## Aim of the task
From the first line to the last, copy the data exactly.

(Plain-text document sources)

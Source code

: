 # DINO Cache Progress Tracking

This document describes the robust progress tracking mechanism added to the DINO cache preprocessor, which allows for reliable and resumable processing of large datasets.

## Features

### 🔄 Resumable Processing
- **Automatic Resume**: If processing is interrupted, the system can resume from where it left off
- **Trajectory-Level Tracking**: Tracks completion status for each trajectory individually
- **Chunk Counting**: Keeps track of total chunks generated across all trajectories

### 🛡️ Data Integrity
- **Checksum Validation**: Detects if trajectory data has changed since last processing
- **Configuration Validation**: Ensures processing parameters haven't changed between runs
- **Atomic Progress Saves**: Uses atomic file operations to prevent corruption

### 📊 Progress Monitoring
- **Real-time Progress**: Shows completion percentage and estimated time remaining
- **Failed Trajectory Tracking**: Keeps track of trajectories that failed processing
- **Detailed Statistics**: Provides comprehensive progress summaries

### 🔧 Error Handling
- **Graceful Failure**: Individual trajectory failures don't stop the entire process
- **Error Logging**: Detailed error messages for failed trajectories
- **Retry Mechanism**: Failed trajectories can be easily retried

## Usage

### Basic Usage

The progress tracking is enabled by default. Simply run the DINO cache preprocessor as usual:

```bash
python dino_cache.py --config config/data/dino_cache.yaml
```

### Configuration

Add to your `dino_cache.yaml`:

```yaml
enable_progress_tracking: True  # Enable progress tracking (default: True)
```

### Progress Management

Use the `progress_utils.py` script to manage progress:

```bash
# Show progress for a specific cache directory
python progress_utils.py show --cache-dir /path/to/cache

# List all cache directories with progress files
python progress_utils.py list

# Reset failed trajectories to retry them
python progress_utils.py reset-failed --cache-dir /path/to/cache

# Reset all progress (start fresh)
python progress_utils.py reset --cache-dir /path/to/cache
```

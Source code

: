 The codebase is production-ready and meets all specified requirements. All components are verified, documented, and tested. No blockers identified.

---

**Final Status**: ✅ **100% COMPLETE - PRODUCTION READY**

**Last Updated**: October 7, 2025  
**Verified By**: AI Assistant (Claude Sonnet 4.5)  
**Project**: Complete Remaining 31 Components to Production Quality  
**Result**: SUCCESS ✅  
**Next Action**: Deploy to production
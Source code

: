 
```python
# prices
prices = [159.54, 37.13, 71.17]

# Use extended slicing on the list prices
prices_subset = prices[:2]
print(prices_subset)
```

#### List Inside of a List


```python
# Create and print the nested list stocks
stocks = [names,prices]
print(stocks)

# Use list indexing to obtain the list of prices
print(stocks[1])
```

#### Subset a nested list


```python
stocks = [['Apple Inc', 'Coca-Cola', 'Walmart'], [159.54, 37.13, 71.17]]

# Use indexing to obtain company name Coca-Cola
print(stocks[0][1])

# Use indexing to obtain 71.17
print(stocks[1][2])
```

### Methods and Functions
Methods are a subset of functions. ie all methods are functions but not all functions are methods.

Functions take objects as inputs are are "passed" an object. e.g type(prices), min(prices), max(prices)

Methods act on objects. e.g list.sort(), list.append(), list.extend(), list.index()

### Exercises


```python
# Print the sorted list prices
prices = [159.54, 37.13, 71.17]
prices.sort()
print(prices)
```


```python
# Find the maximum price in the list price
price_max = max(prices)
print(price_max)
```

## Response to the exercise
Source code

: # DINO Cache Progress Tracking

This document describes the robust progress tracking mechanism added to the DINO cache preprocessor, which allows for reliable and resumable processing of large datasets.

## Features

### 🔄 Resumable Processing
- **Automatic Resume**: If processing is interrupted, the system can resume from where it left off
- **Trajectory-Level Tracking**: Tracks completion status for each trajectory individually
- **Chunk Counting**: Keeps track of total chunks generated across all trajectories

### 🛡️ Data Integrity
- **Checksum Validation**: Detects if trajectory data has changed since last processing
- **Configuration Validation**: Ensures processing parameters haven't changed between runs
- **Atomic Progress Saves**: Uses atomic file operations to prevent corruption

### 📊 Progress Monitoring
- **Real-time Progress**: Shows completion percentage and estimated time remaining
- **Failed Trajectory Tracking**: Keeps track of trajectories that failed processing
- **Detailed Statistics**: Provides comprehensive progress summaries

### 🔧 Error Handling
- **Graceful Failure**: Individual trajectory failures don't stop the entire process
- **Error Logging**: Detailed error messages for failed trajectories
- **Retry Mechanism**: Failed trajectories can be easily retried

## Usage

### Basic Usage

The progress tracking is enabled by default. Simply run the DINO cache preprocessor as usual:

```bash
python dino_cache.py --config config/data/dino_cache.yaml
```

### Configuration

Add to your `dino_cache.yaml`:

```yaml
enable_progress_tracking: True  # Enable progress tracking (default: True)
```

### Progress Management

Use the `progress_utils.py` script to manage progress:

```bash
# Show progress for a specific cache directory
python progress_utils.py show --cache-dir /path/to/cache

# List all cache directories with progress files
python progress_utils.py list

# Reset failed trajectories to retry them
python progress_utils.py reset-failed --cache-dir /path/to/cache

# Reset all progress (start fresh)
python progress_utils.py reset --cache-dir /path/to/cache
```

Source code

: The codebase is production-ready and meets all specified requirements. All components are verified, documented, and tested. No blockers identified.

---

**Final Status**: ✅ **100% COMPLETE - PRODUCTION READY**

**Last Updated**: October 7, 2025  
**Verified By**: AI Assistant (Claude Sonnet 4.5)  
**Project**: Complete Remaining 31 Components to Production Quality  
**Result**: SUCCESS ✅  
**Next Action**: Deploy to production
Source code

: 
```python
# prices
prices = [159.54, 37.13, 71.17]

# Use extended slicing on the list prices
prices_subset = prices[:2]
print(prices_subset)
```

#### List Inside of a List


```python
# Create and print the nested list stocks
stocks = [names,prices]
print(stocks)

# Use list indexing to obtain the list of prices
print(stocks[1])
```

#### Subset a nested list


```python
stocks = [['Apple Inc', 'Coca-Cola', 'Walmart'], [159.54, 37.13, 71.17]]

# Use indexing to obtain company name Coca-Cola
print(stocks[0][1])

# Use indexing to obtain 71.17
print(stocks[1][2])
```

### Methods and Functions
Methods are a subset of functions. ie all methods are functions but not all functions are methods.

Functions take objects as inputs are are "passed" an object. e.g type(prices), min(prices), max(prices)

Methods act on objects. e.g list.sort(), list.append(), list.extend(), list.index()

### Exercises


```python
# Print the sorted list prices
prices = [159.54, 37.13, 71.17]
prices.sort()
print(prices)
```


```python
# Find the maximum price in the list price
price_max = max(prices)
print(price_max)
```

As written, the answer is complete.